Commentary

Defend America, Buy More Iranian Oil

Energy independence isn't a good national security strategy

As the nuclear stand-off with Iran helped push oil prices to near-record levels, President Bush once again declared, “Dependency on oil creates an economic problem for us, and it creates a national security problem for us.”

But if Iran’s behavior makes the case for anything at all, it is that America should become more – not less – “dependent” on foreign oil. In fact, the best way for America to defuse the so-called Middle Eastern oil weapon is by purchasing even more oil from the region.

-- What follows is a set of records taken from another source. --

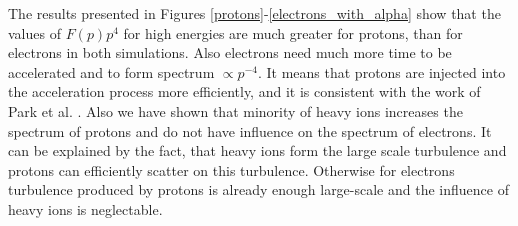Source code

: The results presented in Figures \ref{protons}-\ref{electrons_with_alpha} show that the values of $F(p)p^4$ for high energies are much greater for protons, than for electrons in both simulations. Also electrons need much more time to be accelerated and to form spectrum $\propto p^{-4}$. It means that protons are injected into the acceleration process more efficiently, and it is consistent with the work of Park et al. {\cite{Park2015}}. Also we have shown that minority of heavy ions increases the spectrum of protons and do not have influence on the spectrum of electrons. It can be explained by the fact, that heavy ions form the large scale turbulence and protons can efficiently scatter on this turbulence. Otherwise for electrons turbulence produced by protons is already enough large-scale  and the influence of heavy ions is neglectable. 
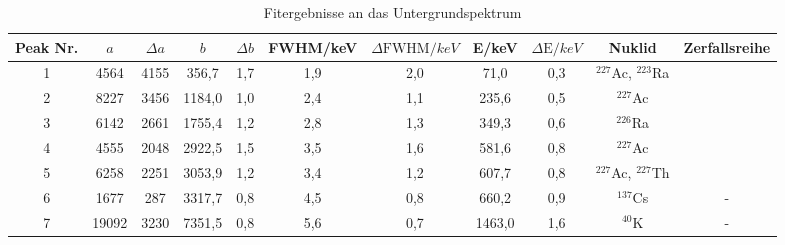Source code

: \begin{table}
\caption{Fitergebnisse an das Untergrundspektrum}
\begin{tabular}{ccccccccccc}
\toprule
Peak Nr. & $a$ & $\Delta a$ & $b$ & $\Delta b$ & FWHM/\si{keV} & $\Delta \text{FWHM}/\si{keV}$& E/\si{keV}& $\Delta\text{E}/\si{keV}$ & Nuklid & Zerfallsreihe\\
\midrule 
1	&	4564	&	4155	&	356,7	&	1,7	&	1,9	&	2,0	&	71,0	&	0,3	&	$^{227}$Ac, $^{223}$Ra\\
2	&	8227	&	3456	&	1184,0	&	1,0	&	2,4	&	1,1	&	235,6	&	0,5	&	$^{227}$Ac\\
3	&	6142	&	2661	&	1755,4	&	1,2	&	2,8	&	1,3	&	349,3	&	0,6	&	$^{226}$Ra \\
4	&	4555	&	2048	&	2922,5	&	1,5	&	3,5	&	1,6	&	581,6	&	0,8	&	$^{227}$Ac \\
5	&	6258	&	2251	&	3053,9	&	1,2	&	3,4	&	1,2	&	607,7	&	0,8	&	$^{227}$Ac, $^{227}$Th\\
6	&	1677	&	287	&	3317,7	&	0,8	&	4,5	&	0,8	&	660,2	&	0,9	&	$^{137}$Cs & -\\
7	&	19092	&	3230	&	7351,5	&	0,8	&	5,6	&	0,7	&	1463,0	&	1,6	&	$^{40}$K & -\\
\bottomrule
\end{tabular}
\label{tab:ge}
\end{table}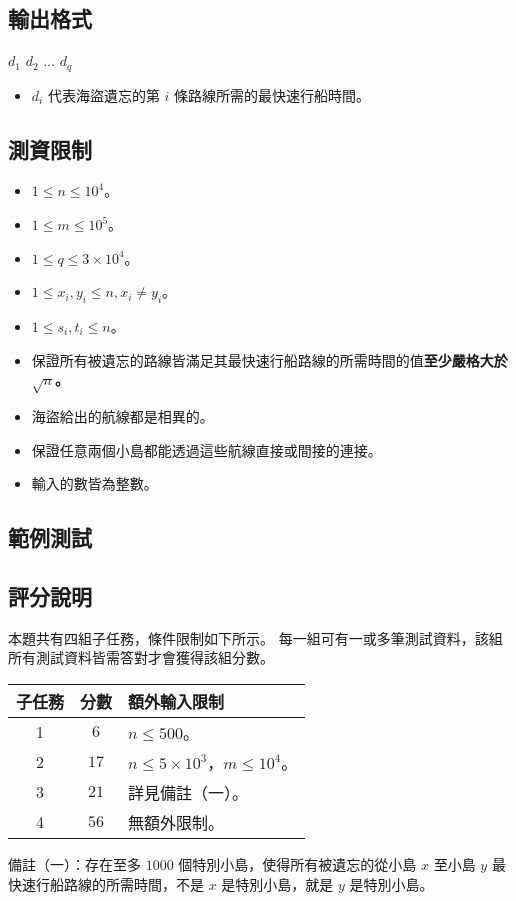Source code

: \subsection{輸出格式}

\begin{format}
\f{
$d_1$ $d_2$ $\ldots$ $d_q$
}
\end{format}

\begin{itemize}
\tightlist
\item
  \(d_i\) 代表海盜遺忘的第 \(i\) 條路線所需的最快速行船時間。
\end{itemize}

\subsection{測資限制}

\begin{itemize}
\tightlist
\item
  \(1 \leq n \leq 10^4\)。
\item
  \(1 \leq m \leq 10^5\)。
\item
  \(1 \leq q \leq 3\times 10^4\)。
\item
  \(1 \leq x_i, y_i \leq n,x_i \neq y_i\)。
\item
  \(1 \leq s_i, t_i \leq n\)。
\item
  保證所有被遺忘的路線皆滿足其最快速行船路線的所需時間的值\textbf{至少嚴格大於
  \(\sqrt{n}\)。}
\item
  海盜給出的航線都是相異的。
\item
  保證任意兩個小島都能透過這些航線直接或間接的連接。
\item
  輸入的數皆為整數。
\end{itemize}

\subsection{範例測試}

\begin{example}
%
\end{example}

\subsection{評分說明}

本題共有四組子任務，條件限制如下所示。
每一組可有一或多筆測試資料，該組所有測試資料皆需答對才會獲得該組分數。

\begin{longtable}[]{@{}ccl@{}}
\toprule
子任務 & 分數 & 額外輸入限制 \\
\midrule
\endhead
1 & \(6\) & \(n \le 500\)。 \\
2 & \(17\) & \(n \le 5\times 10^3\)，\(m \le 10^4\)。 \\
3 & \(21\) & 詳見備註（一）。 \\
4 & \(56\) & 無額外限制。 \\
\bottomrule
\end{longtable}

備註（一）：存在至多 \(1000\) 個特別小島，使得所有被遺忘的從小島 \(x\)
至小島 \(y\) 最快速行船路線的所需時間，不是 \(x\) 是特別小島，就是 \(y\)
是特別小島。
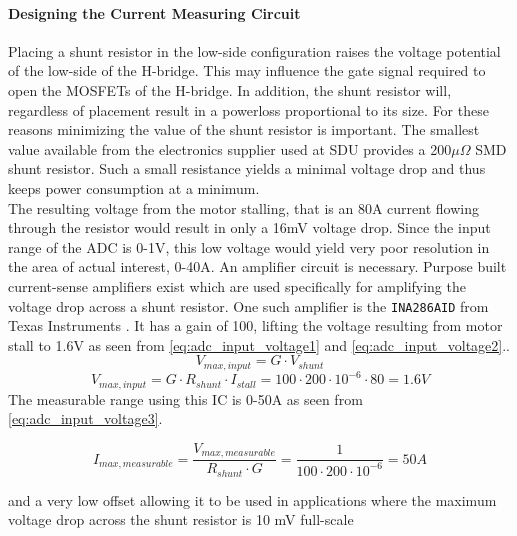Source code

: 
\paragraph{Designing the Current Measuring Circuit} %
\label{par:designing_the_current_measuring_circuit}

Placing a shunt resistor in the low-side configuration raises the voltage potential of the low-side of the H-bridge.
This may influence the gate signal required to open the MOSFETs of the H-bridge.
In addition, the shunt resistor will, regardless of placement result in a powerloss proportional to its size.
For these reasons minimizing the value of the shunt resistor is important. 
The smallest value available from the electronics supplier used at SDU provides a 200$\mu\Omega$ SMD shunt resistor.
Such a small resistance yields a minimal voltage drop and thus keeps power consumption at a minimum.\\
The resulting voltage from the motor stalling, that is an 80A current flowing through the resistor would result in only a 16mV voltage drop.
Since the input range of the ADC is 0-1V, this low voltage would yield very poor resolution in the area of actual interest, 0-40A.
An amplifier circuit is necessary.
Purpose built current-sense amplifiers exist which are used specifically for amplifying the voltage drop across a shunt resistor.
One such amplifier is the \texttt{INA286AID} from Texas Instruments \cite{INA286AID}.
It has a gain of 100, lifting the voltage resulting from motor stall to 1.6V as seen from \ref{eq:adc_input_voltage1} and \ref{eq:adc_input_voltage2}..
\begin{equation}
	V_{max,input} = G \cdot V_{shunt}
	\label{eq:adc_input_voltage1}
\end{equation}
\begin{equation}
	V_{max,input} = G \cdot R_{shunt} \cdot I_{stall} = 100 \cdot 200\cdot10^{-6} \cdot 80 = 1.6V
	\label{eq:adc_input_voltage2}
\end{equation}
The measurable range using this IC is 0-50A as seen from \ref{eq:adc_input_voltage3}.

\begin{equation}
	I_{max, measurable} = \frac{V_{max, measurable}}{R_{shunt}\cdot G} = \frac{1}{100 \cdot 200\cdot10^{-6} } = 50A
	\label{eq:adc_input_voltage3}
\end{equation}

and a very low offset allowing it to be used in applications where the maximum voltage drop across the shunt resistor is 10 mV full-scale 

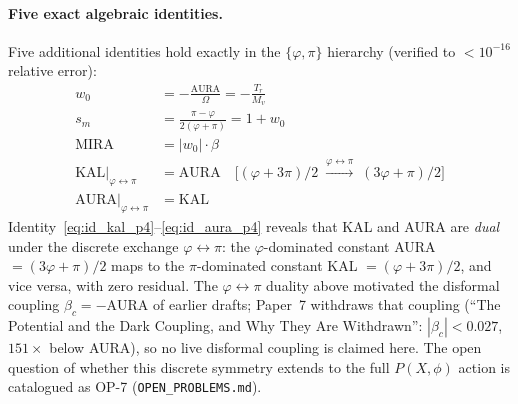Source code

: \documentclass[12pt,a4paper]{article}
\begin{document}
\paragraph{Five exact algebraic identities.}
Five additional identities hold exactly in the $\{\varphi,\pi\}$ hierarchy
(verified to $<10^{-16}$ relative error):
\begin{align}
  w_0 &= -\frac{\mathrm{AURA}}{\Omega}
       = -\frac{T_r}{M_v} \label{eq:id_w0_p4} \\
  s_m &= \frac{\pi-\varphi}{2(\varphi+\pi)}
       = 1 + w_0 \label{eq:id_sm_p4} \\
  \mathrm{MIRA} &= |w_0|\cdot\beta \label{eq:id_mira_p4} \\
  \mathrm{KAL}\big|_{\varphi\leftrightarrow\pi} &= \mathrm{AURA}
       \quad\bigl[(\varphi+3\pi)/2\;\xrightarrow{\varphi\leftrightarrow\pi}\;(3\varphi+\pi)/2\bigr]
       \label{eq:id_kal_p4} \\
  \mathrm{AURA}\big|_{\varphi\leftrightarrow\pi} &= \mathrm{KAL}
       \label{eq:id_aura_p4}
\end{align}
Identity~\eqref{eq:id_kal_p4}--\eqref{eq:id_aura_p4} reveals that KAL and AURA are
\emph{dual} under the discrete exchange $\varphi\leftrightarrow\pi$: the
$\varphi$-dominated constant AURA $=(3\varphi+\pi)/2$ maps to the
$\pi$-dominated constant KAL $=(\varphi+3\pi)/2$, and vice versa, with
zero residual.  The $\varphi\leftrightarrow\pi$ duality above motivated the
disformal coupling $\beta_c=-\mathrm{AURA}$ of earlier drafts; Paper~7
withdraws that coupling (``The Potential and the Dark Coupling, and Why
They Are Withdrawn'': $|\beta_c|<0.027$, $151\times$ below AURA), so no
live disformal coupling is claimed here.
The open question of whether this discrete symmetry extends to the full
$P(X,\phi)$ action is catalogued as OP-7 (\texttt{OPEN\_PROBLEMS.md}).

\clearpage


\end{document}
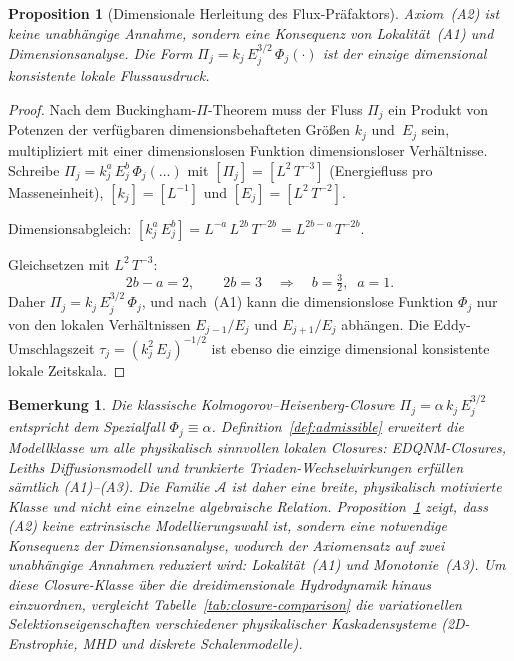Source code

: \documentclass[12pt,a4paper]{article}
\theoremstyle{breakdef}
\theoremstyle{breakplain}
\newtheorem{proposition}[definition]{Proposition}
\theoremstyle{breakdef}
\newtheorem{remark}[definition]{Bemerkung}
\begin{document}
\begin{proposition}[Dimensionale Herleitung des Flux-Präfaktors]\label{prop:A2-derived}
Axiom~\textup{(A2)} ist keine unabhängige Annahme, sondern eine Konsequenz von Lokalität~\textup{(A1)} und Dimensionsanalyse. Die Form $\Pi_j = k_j\,E_j^{3/2}\,\Phi_j(\cdot)$ ist der \emph{einzige} dimensional konsistente lokale Flussausdruck.
\end{proposition}

\begin{proof}
Nach dem Buckingham-$\Pi$-Theorem muss der Fluss $\Pi_j$ ein Produkt von Potenzen der verfügbaren dimensionsbehafteten Größen $k_j$ und~$E_j$ sein, multipliziert mit einer dimensionslosen Funktion dimensionsloser Verhältnisse. Schreibe $\Pi_j = k_j^{a}\,E_j^{b}\,\Phi_j(\ldots)$ mit $[\Pi_j] = [L^2\,T^{-3}]$ (Energiefluss pro Masseneinheit), $[k_j] = [L^{-1}]$ und $[E_j] = [L^2\,T^{-2}]$.

Dimensionsabgleich: $[k_j^a\,E_j^b] = L^{-a}\,L^{2b}\,T^{-2b} = L^{2b-a}\,T^{-2b}$.

Gleichsetzen mit $L^2\,T^{-3}$:
\[
2b - a = 2, \qquad 2b = 3 \quad\Longrightarrow\quad b = \tfrac{3}{2},\;\; a = 1.
\]
Daher $\Pi_j = k_j\,E_j^{3/2}\,\Phi_j$, und nach~(A1) kann die dimensionslose Funktion $\Phi_j$ nur von den lokalen Verhältnissen $E_{j-1}/E_j$ und $E_{j+1}/E_j$ abhängen. Die Eddy-Umschlagszeit $\tau_j = (k_j^2\,E_j)^{-1/2}$ ist ebenso die einzige dimensional konsistente lokale Zeitskala.
\end{proof}

\begin{remark}
Die klassische Kolmogorov--Heisenberg-Closure $\Pi_j = \alpha\,k_j\,E_j^{3/2}$
entspricht dem Spezialfall $\Phi_j \equiv \alpha$. Definition~\ref{def:admissible}
erweitert die Modellklasse um alle physikalisch sinnvollen lokalen Closures:
EDQNM-Closures, Leiths Diffusionsmodell und trunkierte Triaden-Wechselwirkungen
erfüllen sämtlich (A1)--(A3). Die Familie $\mathscr{A}$ ist daher eine breite,
physikalisch motivierte Klasse und nicht eine einzelne algebraische Relation.
Proposition~\ref{prop:A2-derived} zeigt, dass (A2) keine extrinsische
Modellierungswahl ist, sondern eine notwendige Konsequenz der Dimensionsanalyse,
wodurch der Axiomensatz auf zwei unabhängige Annahmen reduziert wird: Lokalität~(A1) und Monotonie~(A3). Um diese Closure-Klasse über die dreidimensionale Hydrodynamik hinaus einzuordnen, vergleicht Tabelle~\ref{tab:closure-comparison} die variationellen Selektionseigenschaften verschiedener physikalischer Kaskadensysteme (2D-Enstrophie, MHD und diskrete Schalenmodelle).
\end{remark}
\end{document}
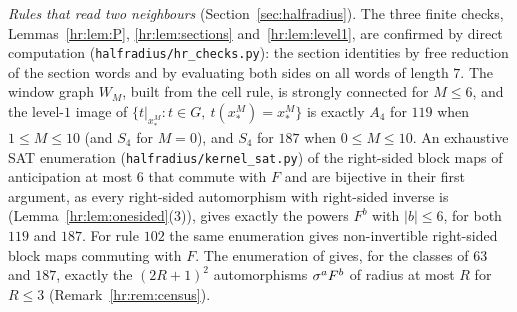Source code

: \emph{Rules that read two neighbours} (Section~\ref{sec:halfradius}). The three finite checks, Lemmas~\ref{hr:lem:P}, \ref{hr:lem:sections} and~\ref{hr:lem:level1}, are confirmed by direct computation (\texttt{halfradius/hr\_checks.py}): the section identities by free reduction of the section words and by evaluating both sides on all words of length $7$. The window graph $W_M$, built from the cell rule, is strongly connected for $M\le6$, and the level-$1$ image of $\{t|_{x_*^M}:t\in G,\ t(x_*^M)=x_*^M\}$ is exactly $A_4$ for $119$ when $1\le M\le10$ (and $S_4$ for $M=0$), and $S_4$ for $187$ when $0\le M\le10$. An exhaustive SAT enumeration (\texttt{halfradius/kernel\_sat.py}) of the right-sided block maps of anticipation at most $6$ that commute with $F$ and are bijective in their first argument, as every right-sided automorphism with right-sided inverse is (Lemma~\ref{hr:lem:onesided}(3)), gives exactly the powers $F^b$ with $|b|\le6$, for both $119$ and $187$. For rule $102$ the same enumeration gives non-invertible right-sided block maps commuting with $F$. The enumeration of \cite{PaperD} gives, for the classes of $63$ and $187$, exactly the $(2R+1)^2$ automorphisms $\sh^aF^b$ of radius at most $R$ for $R\le3$ (Remark~\ref{hr:rem:census}).
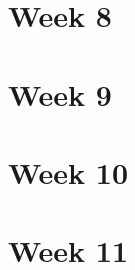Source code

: \documentclass[11pt]{article}
\begin{document}
\newpage
\section{Week 8}


\newpage
\section{Week 9}


\newpage
\section{Week 10}


\newpage
\section{Week 11}

\end{document}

The economic case for energy independence has always been nonsensical. It is not possible to shield American consumers from rising prices at the pump simply by replacing foreign oil with domestic oil. Why? Because regardless of where the oil is produced – Oman or Oklahoma – its prices are set by the global market.

The global demand for oil and its ease of transportation have synchronized oil prices everywhere. Therefore, unless compelled by draconian government mandates, no American company that can command $3 a gallon in Oman would sell it for much less in Oklahoma. If war prevents Middle Eastern oil from reaching its global customers, the incentive for American companies to sell U.S. oil overseas would be even greater given the higher prices that it would fetch. War or peace, no amount of domestic production will give us “independence” from the law of supply and demand.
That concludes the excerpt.